A second vision of the future says that this wave of automation is no different than prior periods of technological advancement. Yes, some jobs will be destroyed, but in the long run most of the people who want to find work will be able to do so, and the workers displaced by automation will find employment doing different jobs. In fact, these workers are lucky, because in theory the new jobs will be better than the old ones.

These future visions are comforting—even the Mad Max version. They are comforting because they operate under the premise that either we are all doomed, or none of us are doomed. If we are all doomed, we’ll be forced to figure out solutions. Everyone will have a vested interest in creating a society that works for everyone. If none of us are doomed, well…none of us are doomed.

But what if just some of us are doomed?

In his reporting on automation and retail workers, Chip Cutter notes that cashier and retail salesperson are the first and second most common jobs in America. Though automation has been in retail for a while, the pace has picked up, and the future employment prospects for retail workers is bleak.

What do we do about the potential loss of 8 million low-skilled jobs?

Conventional economic theory has an answer.

That answer says jobs will be reallocated to some other sector of the economy, as they have been in the past. Low-skilled agricultural jobs were, over time, reabsorbed into other sectors of the economy once farming became mechanized.

In other words, in the long run, it will be okay.

However, for workers, families, and communities, the long run can turn out to be a very long run. Manufacturing workers displaced by technology—and to a lesser extent, trade—may never reenter the labor force. If they do, they often earn significantly less than they used to.

Why do we seem to have so little empathy for the actual people impacted by change?

Again, economic theory may provide an answer, courtesy of John Bates Clark.

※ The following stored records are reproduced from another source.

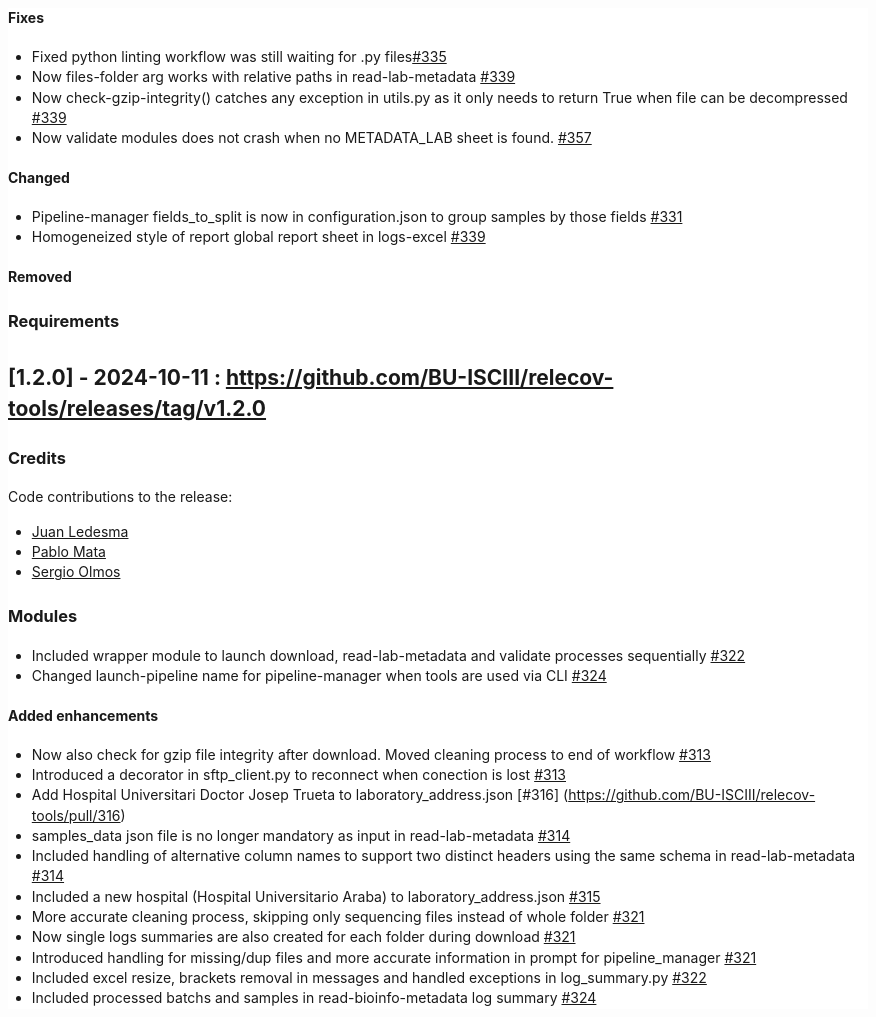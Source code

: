 #### Fixes

- Fixed python linting workflow was still waiting for .py files[#335](https://github.com/BU-ISCIII/relecov-tools/pull/335)
- Now files-folder arg works with relative paths in read-lab-metadata [#339](https://github.com/BU-ISCIII/relecov-tools/pull/339)
- Now check-gzip-integrity() catches any exception in utils.py as it only needs to return True when file can be decompressed [#339](https://github.com/BU-ISCIII/relecov-tools/pull/339)
- Now validate modules does not crash when no METADATA_LAB sheet is found. [#357](https://github.com/BU-ISCIII/relecov-tools/pull/357)

#### Changed

- Pipeline-manager fields_to_split is now in configuration.json to group samples by those fields [#331](https://github.com/BU-ISCIII/relecov-tools/pull/331)
- Homogeneized style of report global report sheet in logs-excel [#339](https://github.com/BU-ISCIII/relecov-tools/pull/339)

#### Removed

### Requirements

## [1.2.0] - 2024-10-11 : <https://github.com/BU-ISCIII/relecov-tools/releases/tag/v1.2.0>

### Credits

Code contributions to the release:

- [Juan Ledesma](https://github.com/juanledesma78)
- [Pablo Mata](https://github.com/Shettland)
- [Sergio Olmos](https://github.com/OPSergio)

### Modules

- Included wrapper module to launch download, read-lab-metadata and validate processes sequentially [#322](https://github.com/BU-ISCIII/relecov-tools/pull/322)
- Changed launch-pipeline name for pipeline-manager when tools are used via CLI [#324](https://github.com/BU-ISCIII/relecov-tools/pull/324)

#### Added enhancements

- Now also check for gzip file integrity after download. Moved cleaning process to end of workflow [#313](https://github.com/BU-ISCIII/relecov-tools/pull/313)
- Introduced a decorator in sftp_client.py to reconnect when conection is lost [#313](https://github.com/BU-ISCIII/relecov-tools/pull/313)
- Add Hospital Universitari Doctor Josep Trueta to laboratory_address.json [#316] (<https://github.com/BU-ISCIII/relecov-tools/pull/316>)
- samples_data json file is no longer mandatory as input in read-lab-metadata [#314](https://github.com/BU-ISCIII/relecov-tools/pull/314)
- Included handling of alternative column names to support two distinct headers using the same schema in read-lab-metadata [#314](https://github.com/BU-ISCIII/relecov-tools/pull/314)
- Included a new hospital (Hospital Universitario Araba) to laboratory_address.json [#315](https://github.com/BU-ISCIII/relecov-tools/pull/315)
- More accurate cleaning process, skipping only sequencing files instead of whole folder [#321](https://github.com/BU-ISCIII/relecov-tools/pull/321)
- Now single logs summaries are also created for each folder during download [#321](https://github.com/BU-ISCIII/relecov-tools/pull/321)
- Introduced handling for missing/dup files and more accurate information in prompt for pipeline_manager [#321](https://github.com/BU-ISCIII/relecov-tools/pull/321)
- Included excel resize, brackets removal in messages and handled exceptions in log_summary.py [#322](https://github.com/BU-ISCIII/relecov-tools/pull/322)
- Included processed batchs and samples in read-bioinfo-metadata log summary [#324](https://github.com/BU-ISCIII/relecov-tools/pull/324)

John Bates Clark wasn’t just any economist. He has an award named after him that is given to the top economist under 40, and receiving this award usually puts an economist on the fast track to winning a Nobel Prize. John Bates Clark’s ideas carried weight, and his (unproven) theory that a worker’s wage perfectly reflects the value they contribute to a company is a fundamental part of conventional economics.

It is true that in economic terms, some workers’ contributions are worth less than others. Though (for now) we are both flesh-and-blood human beings, my economic worth is much smaller than Elon Musk’s. But, as author and professor James Kwak (whose work I profiled in last week’s post) argues, economics has increasingly become the lens through which we view all societal interactions and relationships.

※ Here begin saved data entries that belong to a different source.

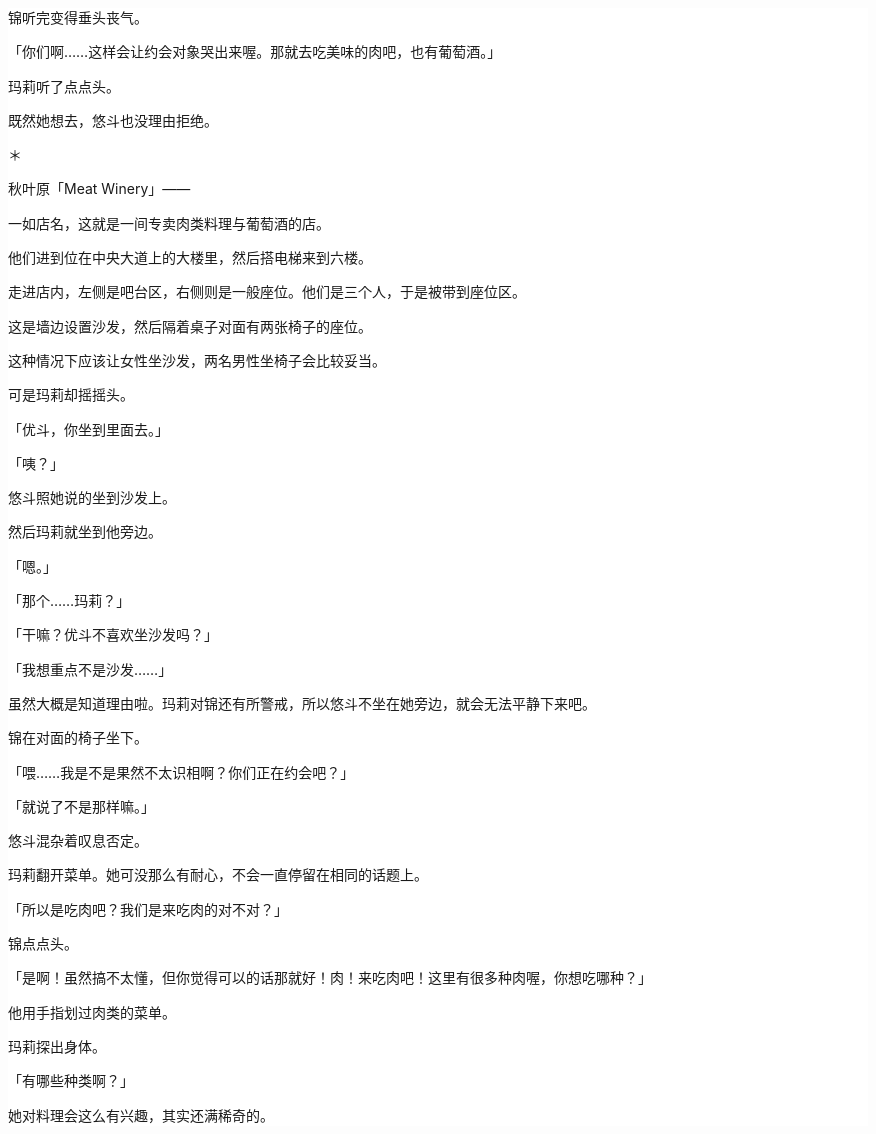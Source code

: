 锦听完变得垂头丧气。

「你们啊……这样会让约会对象哭出来喔。那就去吃美味的肉吧，也有葡萄酒。」

玛莉听了点点头。

既然她想去，悠斗也没理由拒绝。

＊

秋叶原「Meat Winery」——

一如店名，这就是一间专卖肉类料理与葡萄酒的店。

他们进到位在中央大道上的大楼里，然后搭电梯来到六楼。

走进店内，左侧是吧台区，右侧则是一般座位。他们是三个人，于是被带到座位区。

这是墙边设置沙发，然后隔着桌子对面有两张椅子的座位。

这种情况下应该让女性坐沙发，两名男性坐椅子会比较妥当。

可是玛莉却摇摇头。

「优斗，你坐到里面去。」

「咦？」

悠斗照她说的坐到沙发上。

然后玛莉就坐到他旁边。

「嗯。」

「那个……玛莉？」

「干嘛？优斗不喜欢坐沙发吗？」

「我想重点不是沙发……」

虽然大概是知道理由啦。玛莉对锦还有所警戒，所以悠斗不坐在她旁边，就会无法平静下来吧。

锦在对面的椅子坐下。

「喂……我是不是果然不太识相啊？你们正在约会吧？」

「就说了不是那样嘛。」

悠斗混杂着叹息否定。

玛莉翻开菜单。她可没那么有耐心，不会一直停留在相同的话题上。

「所以是吃肉吧？我们是来吃肉的对不对？」

锦点点头。

「是啊！虽然搞不太懂，但你觉得可以的话那就好！肉！来吃肉吧！这里有很多种肉喔，你想吃哪种？」

他用手指划过肉类的菜单。

玛莉探出身体。

「有哪些种类啊？」

她对料理会这么有兴趣，其实还满稀奇的。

In that world, it’s easy for “worth less” to become “worthless.” In fact, as I write this article, it is literally harder to type the words “worth less.” Autocorrect just doesn’t believe that worth less isn’t worthless.

Our economic model has become a societal model that says some people are worthless—as though what separates the type of people who talk about long-run economic trends for a living and the people who stand behind a cash register is pure intrinsic worth.

As though what you contribute to the economy has nothing to do with where you born, the color of your skin, or whether your parents went to college.

Automation and artificial intelligence won’t eliminate all jobs at once. They likely won’t even eliminate most jobs, and there will be new, higher-paying jobs that come with the automation revolution. But one of the problems with viewing the world exclusively through an economic lens is that human beings have very little patience for the long run, and they will find a way to assert their worth in the short run, even if doing so isn’t in their (or anyone’s) best interest.

The challenge of the automated future won’t be figuring out what to do when no one has a job. It will be figuring out how to do deal with millions of people who aren’t going to step out from behind a cash register or leave the cab of an 18-wheeler and become coders or programmers.

That isn’t an insurmountable challenge, and the first step doesn’t even need to be figuring out what jobs 8 million people will have.

The first step is recognizing that the economy is not synonymous with society, and worth less is not the same thing as worthless.